• **Problem to solve**:
Where does the word "coordination" show up in the records? Copy every line that has it.

*** Data for processing ***

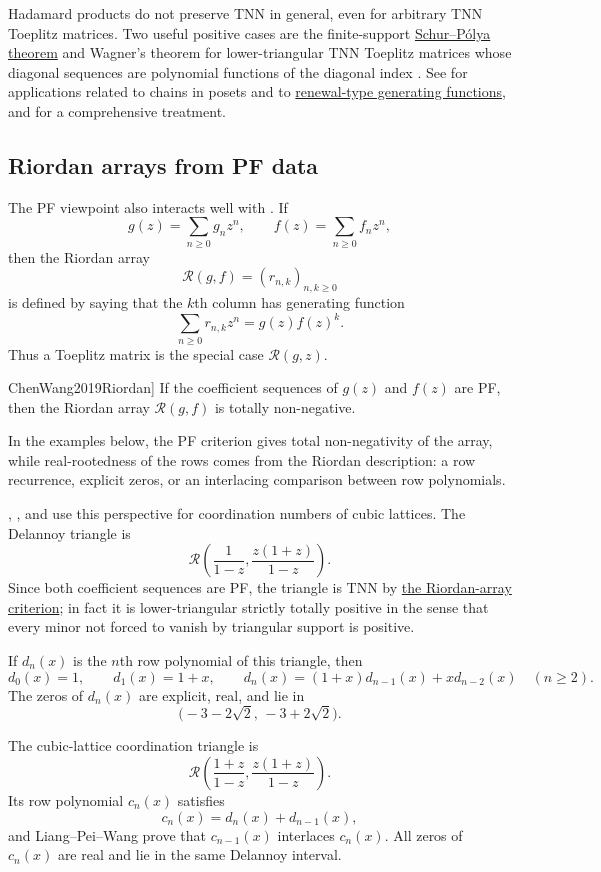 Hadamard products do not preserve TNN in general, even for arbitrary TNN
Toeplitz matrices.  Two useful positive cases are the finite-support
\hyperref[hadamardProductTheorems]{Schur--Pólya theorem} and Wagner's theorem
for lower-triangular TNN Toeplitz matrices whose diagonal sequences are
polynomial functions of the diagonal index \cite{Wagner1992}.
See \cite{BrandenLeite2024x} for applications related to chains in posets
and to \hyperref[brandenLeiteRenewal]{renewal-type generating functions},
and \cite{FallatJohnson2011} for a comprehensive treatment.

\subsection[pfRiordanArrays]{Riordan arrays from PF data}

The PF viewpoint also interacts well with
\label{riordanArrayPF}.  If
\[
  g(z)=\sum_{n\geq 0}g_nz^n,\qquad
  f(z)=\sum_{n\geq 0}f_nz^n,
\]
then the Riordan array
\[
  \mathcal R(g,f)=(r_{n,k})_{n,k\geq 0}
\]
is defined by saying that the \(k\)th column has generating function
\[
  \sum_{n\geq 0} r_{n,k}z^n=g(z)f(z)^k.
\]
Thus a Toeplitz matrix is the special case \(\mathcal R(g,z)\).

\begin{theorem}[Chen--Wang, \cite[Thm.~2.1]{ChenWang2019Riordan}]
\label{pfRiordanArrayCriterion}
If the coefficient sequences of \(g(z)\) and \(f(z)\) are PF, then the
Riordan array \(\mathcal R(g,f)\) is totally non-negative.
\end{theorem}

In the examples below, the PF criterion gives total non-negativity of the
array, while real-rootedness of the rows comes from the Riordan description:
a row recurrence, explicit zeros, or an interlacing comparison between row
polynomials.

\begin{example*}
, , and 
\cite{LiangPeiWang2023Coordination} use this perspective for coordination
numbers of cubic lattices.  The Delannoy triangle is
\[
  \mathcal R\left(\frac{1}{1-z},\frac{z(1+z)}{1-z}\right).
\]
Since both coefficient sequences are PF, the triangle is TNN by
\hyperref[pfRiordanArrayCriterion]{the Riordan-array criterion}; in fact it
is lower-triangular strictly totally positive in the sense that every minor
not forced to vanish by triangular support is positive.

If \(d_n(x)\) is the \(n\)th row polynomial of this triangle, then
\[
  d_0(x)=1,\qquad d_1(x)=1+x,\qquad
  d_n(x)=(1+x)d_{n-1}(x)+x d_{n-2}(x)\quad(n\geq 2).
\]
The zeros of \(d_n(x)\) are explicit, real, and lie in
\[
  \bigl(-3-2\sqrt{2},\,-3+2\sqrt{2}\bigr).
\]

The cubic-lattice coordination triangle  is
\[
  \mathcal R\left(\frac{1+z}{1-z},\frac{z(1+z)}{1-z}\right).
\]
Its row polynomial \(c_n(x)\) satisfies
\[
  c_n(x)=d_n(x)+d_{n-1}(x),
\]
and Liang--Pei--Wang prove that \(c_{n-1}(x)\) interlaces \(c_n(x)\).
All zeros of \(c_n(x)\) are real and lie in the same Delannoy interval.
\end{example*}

*** End of Data for processing ***

• **Exercise output**:
\cite{LiangPeiWang2023Coordination} use this perspective for coordination
The cubic-lattice coordination triangle  is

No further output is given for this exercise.